▶ ASSIGNMENT
Find every line in the records below that holds the word "modules", and copy it out.

▶ GIVEN INFORMATION
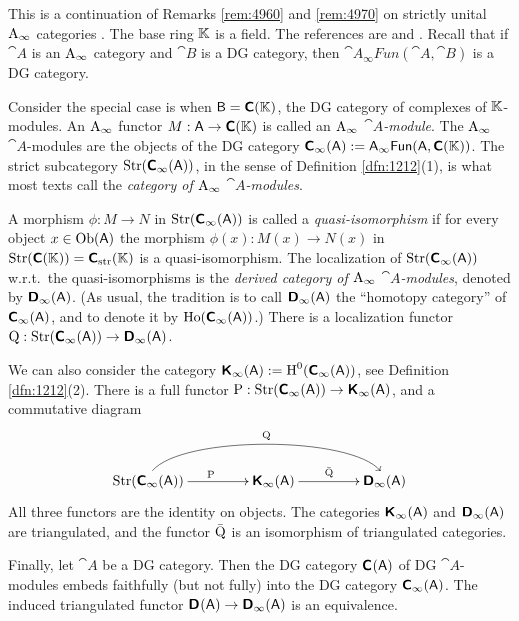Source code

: \begin{rem} \label{rem:4971}
This is a continuation of Remarks \ref{rem:4960} and \ref{rem:4970} on strictly 
unital 
$\mathrm{A}_{\infty}$ categories%
.
The base ring $\mathbb{K}$ is a field. 
The references are \cite{Kel5} and \cite{COS}.
Recall that if $\cat{A}$ is an  
$\mathrm{A}_{\infty}$ category and $\cat{B}$ is a DG category, then 
$\cat{A_{\infty}Fun}(\cat{A}, \cat{B})$
is a DG category. 

Consider the special case is when $\operatorname{\mathsf{B}} = \boldsymbol{\mathsf{C}}(\mathbb{K})$, the DG category of 
complexes of $\mathbb{K}$-modules. An $\mathrm{A}_{\infty}$ functor 
$M : \operatorname{\mathsf{A}} \to \boldsymbol{\mathsf{C}}(\mathbb{K})$ is called an {\em $\mathrm{A}_{\infty}$ 
$\cat{A}$-module}. 
The $\mathrm{A}_{\infty}$ $\cat{A}$-modules are the objects of the DG category 
$\boldsymbol{\mathsf{C}}_{\infty}(\operatorname{\mathsf{A}}) := \operatorname{\mathsf{A_{\infty}Fun}}(\operatorname{\mathsf{A}}, \boldsymbol{\mathsf{C}}(\mathbb{K}))$. 
The strict subcategory $\operatorname{Str}(\boldsymbol{\mathsf{C}}_{\infty}(\operatorname{\mathsf{A}}))$, in the sense of
Definition \ref{dfn:1212}(1), is what most texts call the {\em category 
of $\mathrm{A}_{\infty}$ $\cat{A}$-modules}. 

A morphism $\phi : M \to N$ in $\operatorname{Str}(\boldsymbol{\mathsf{C}}_{\infty}(\operatorname{\mathsf{A}}))$
is called a {\em quasi-isomorphism} if for every object 
$x \in \operatorname{Ob}(\operatorname{\mathsf{A}})$ the morphism 
$\phi(x) : M(x) \to N(x)$ in 
$\operatorname{Str}(\boldsymbol{\mathsf{C}}(\mathbb{K})) = \boldsymbol{\mathsf{C}}_{\mathrm{str}}(\mathbb{K})$ is a 
quasi-isomorphism. The localization of 
$\operatorname{Str}(\boldsymbol{\mathsf{C}}_{\infty}(\operatorname{\mathsf{A}}))$ w.r.t.\ 
the quasi-isomorphisms is the {\em derived category of $\mathrm{A}_{\infty}$
$\cat{A}$-modules}, denoted by $\boldsymbol{\mathsf{D}}_{\infty}(\operatorname{\mathsf{A}})$.
(As usual, the tradition is to call $\boldsymbol{\mathsf{D}}_{\infty}(\operatorname{\mathsf{A}})$ the ``homotopy 
category'' of $\boldsymbol{\mathsf{C}}_{\infty}(\operatorname{\mathsf{A}})$, and to denote 
it by $\operatorname{Ho}(\boldsymbol{\mathsf{C}}_{\infty}(\operatorname{\mathsf{A}}))$.)
There is a localization functor 
$\operatorname{Q} : \operatorname{Str}(\boldsymbol{\mathsf{C}}_{\infty}(\operatorname{\mathsf{A}})) \to 
\boldsymbol{\mathsf{D}}_{\infty}(\operatorname{\mathsf{A}})$.

We can also consider the category 
$\boldsymbol{\mathsf{K}}_{\infty}(\operatorname{\mathsf{A}}) := \operatorname{H}^0(\boldsymbol{\mathsf{C}}_{\infty}(\operatorname{\mathsf{A}}))$, see 
Definition \ref{dfn:1212}(2). There is a full functor 
$\operatorname{P} : \operatorname{Str}(\boldsymbol{\mathsf{C}}_{\infty}(\operatorname{\mathsf{A}})) \to 
\boldsymbol{\mathsf{K}}_{\infty}(\operatorname{\mathsf{A}})$,
and a commutative diagram 
\begin{equation} \label{eqn:4978}
\UseTips \xymatrix @C=10ex @R=6ex {
\opn{Str}(\dcat{C}_{\infty}(\cat{A}))
\ar[r]^{\opn{P}}
\ar@(u,u)[rr]^{\opn{Q}}
&
\dcat{K}_{\infty}(\cat{A})
\ar[r]^{\bar{\opn{Q}}}
&
\dcat{D}_{\infty}(\cat{A})
}
\end{equation}
All three functors are the identity on objects. 
The categories $\boldsymbol{\mathsf{K}}_{\infty}(\operatorname{\mathsf{A}})$ and 
$\boldsymbol{\mathsf{D}}_{\infty}(\operatorname{\mathsf{A}})$ are triangulated, and the functor $\bar{\operatorname{Q}}$ 
is an isomorphism of triangulated categories. 

Finally, let $\cat{A}$ be a DG category. Then the DG category 
$\boldsymbol{\mathsf{C}}_{}(\operatorname{\mathsf{A}})$ of DG $\cat{A}$-modules embeds faithfully (but not 
fully) into the DG category $\boldsymbol{\mathsf{C}}_{\infty}(\operatorname{\mathsf{A}})$.
The induced triangulated functor 
$\boldsymbol{\mathsf{D}}_{}(\operatorname{\mathsf{A}}) \to \boldsymbol{\mathsf{D}}_{\infty}(\operatorname{\mathsf{A}})$
is an equivalence. 
\end{rem}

▶ TASK SOLUTION
complexes of $\mathbb{K}$-modules. An $\mathrm{A}_{\infty}$ functor 
The $\mathrm{A}_{\infty}$ $\cat{A}$-modules are the objects of the DG category 
of $\mathrm{A}_{\infty}$ $\cat{A}$-modules}. 
$\cat{A}$-modules}, denoted by $\boldsymbol{\mathsf{D}}_{\infty}(\operatorname{\mathsf{A}})$.
$\boldsymbol{\mathsf{C}}_{}(\operatorname{\mathsf{A}})$ of DG $\cat{A}$-modules embeds faithfully (but not 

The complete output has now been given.